| > If you read my and other responses in this thread, the arts/humanities are far from useless (they just have a less direct economic effect). I never said arts/humanities are useless. I said they are luxuries, and the fact that people are bemoaning that it costs so much money to enter a non-lucrative profession is the very definition of a first world problem. > Historically important art/music has often been ignored, ridiculed, censored, etc. To suggest that it only has social/cultural value if it appeals to a popular/paying audience is overly simplistic. It might very well have social/cultural value. If you're not independently wealthy, you'll want it to appeal to a popular and paying audience if you like having food and shelter and toys. > I'm not saying there's no overlap between capitalism and art in general, but if they're perfectly aligned then we miss the challenging, obscure, alternative, upsetting, disruptive, etc. They're not perfectly aligned. However, if your "art" doesn't align with a paying audience, be prepared to be a starving artist with huge student loans.
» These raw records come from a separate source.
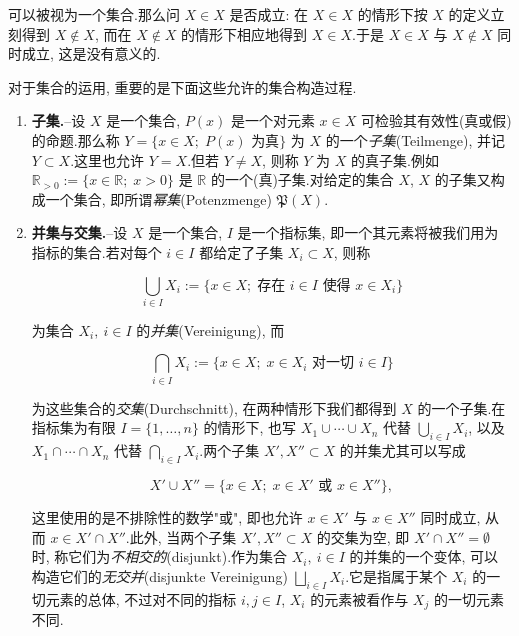 可以被视为一个集合.那么问 $X \in X$ 是否成立: 在 $X \in X$ 的情形下按 $X$ 的定义立刻得到 $X \notin X$, 而在 $X \notin X$ 的情形下相应地得到 $X \in X$.于是 $X \in X$ 与 $X \notin X$ 同时成立, 这是没有意义的.

对于集合的运用, 重要的是下面这些允许的集合构造过程.

\begin{enumerate}
\item[(1)] \textbf{子集.}--设 $X$ 是一个集合, $P(x)$ 是一个对元素 $x \in X$ 可检验其有效性(真或假)的命题.那么称 $Y = \{x \in X;\; P(x) \text{ 为真}\}$ 为 $X$ 的一个\emph{子集}(\textup{Teilmenge}), 并记 $Y \subset X$.这里也允许 $Y = X$.但若 $Y \neq X$, 则称 $Y$ 为 $X$ 的真子集.例如 $\mathbb{R}_{>0} := \{x \in \mathbb{R};\; x > 0\}$ 是 $\mathbb{R}$ 的一个(真)子集.对给定的集合 $X$, $X$ 的子集又构成一个集合, 即所谓\emph{幂集}(\textup{Potenzmenge}) $\mathfrak{P}(X)$.

\item[(2)] \textbf{并集与交集.}--设 $X$ 是一个集合, $I$ 是一个指标集, 即一个其元素将被我们用为指标的集合.若对每个 $i \in I$ 都给定了子集 $X_i \subset X$, 则称

\[
\bigcup_{i \in I} X_i := \{x \in X;\; \text{存在 } i \in I \text{ 使得 } x \in X_i\}
\]

为集合 $X_i,\ i \in I$ 的\emph{并集}(\textup{Vereinigung}), 而

\[
\bigcap_{i \in I} X_i := \{x \in X;\; x \in X_i \text{ 对一切 } i \in I\}
\]

为这些集合的\emph{交集}(\textup{Durchschnitt}), 在两种情形下我们都得到 $X$ 的一个子集.在指标集为有限 $I = \{1, \ldots, n\}$ 的情形下, 也写 $X_1 \cup \cdots \cup X_n$ 代替 $\bigcup_{i \in I} X_i$, 以及 $X_1 \cap \cdots \cap X_n$ 代替 $\bigcap_{i \in I} X_i$.两个子集 $X', X'' \subset X$ 的并集尤其可以写成

\[
X' \cup X'' = \{x \in X;\; x \in X' \text{ 或 } x \in X''\},
\]

这里使用的是不排除性的数学"或", 即也允许 $x \in X'$ 与 $x \in X''$ 同时成立, 从而 $x \in X' \cap X''$.此外, 当两个子集 $X', X'' \subset X$ 的交集为空, 即 $X' \cap X'' = \emptyset$ 时, 称它们为\emph{不相交的}(\textup{disjunkt}).作为集合 $X_i,\ i \in I$ 的并集的一个变体, 可以构造它们的\emph{无交并}(\textup{disjunkte Vereinigung}) $\bigsqcup_{i \in I} X_i$.它是指属于某个 $X_i$ 的一切元素的总体, 不过对不同的指标 $i, j \in I$, $X_i$ 的元素被看作与 $X_j$ 的一切元素不同.


\end{enumerate}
Society is not beholden to you to help you self-actualize your life. Get a job that pays money, and then do your obscure art in your spare time. |
>> inability to pick a useless major
I agree with the sentiment though, that (in general) an Arts degree (or whatever) alone it's not enough to sustain a career.
I just think it's an important part of a balanced education, and that overall society is better off having more engagement with the arts, language, history, philosophy, cosmology, theoretical physics, category theory, linguistics, anthropology, etc.
As I said elsewhere, prioritising vocational education is fine to some extent, but to do so by crippling participation in the Arts by making those qualifications prohibitively expensive (by not providing loans) is a mistake.
It is a luxury of sorts, but not in the frivolous sense. As I see it, it's not so much a problem of optimising higher education for career payoff, but restructuring/regulating education to make it more accessible (both to encourage participation in a wider range of subjects, and to facilitate career change).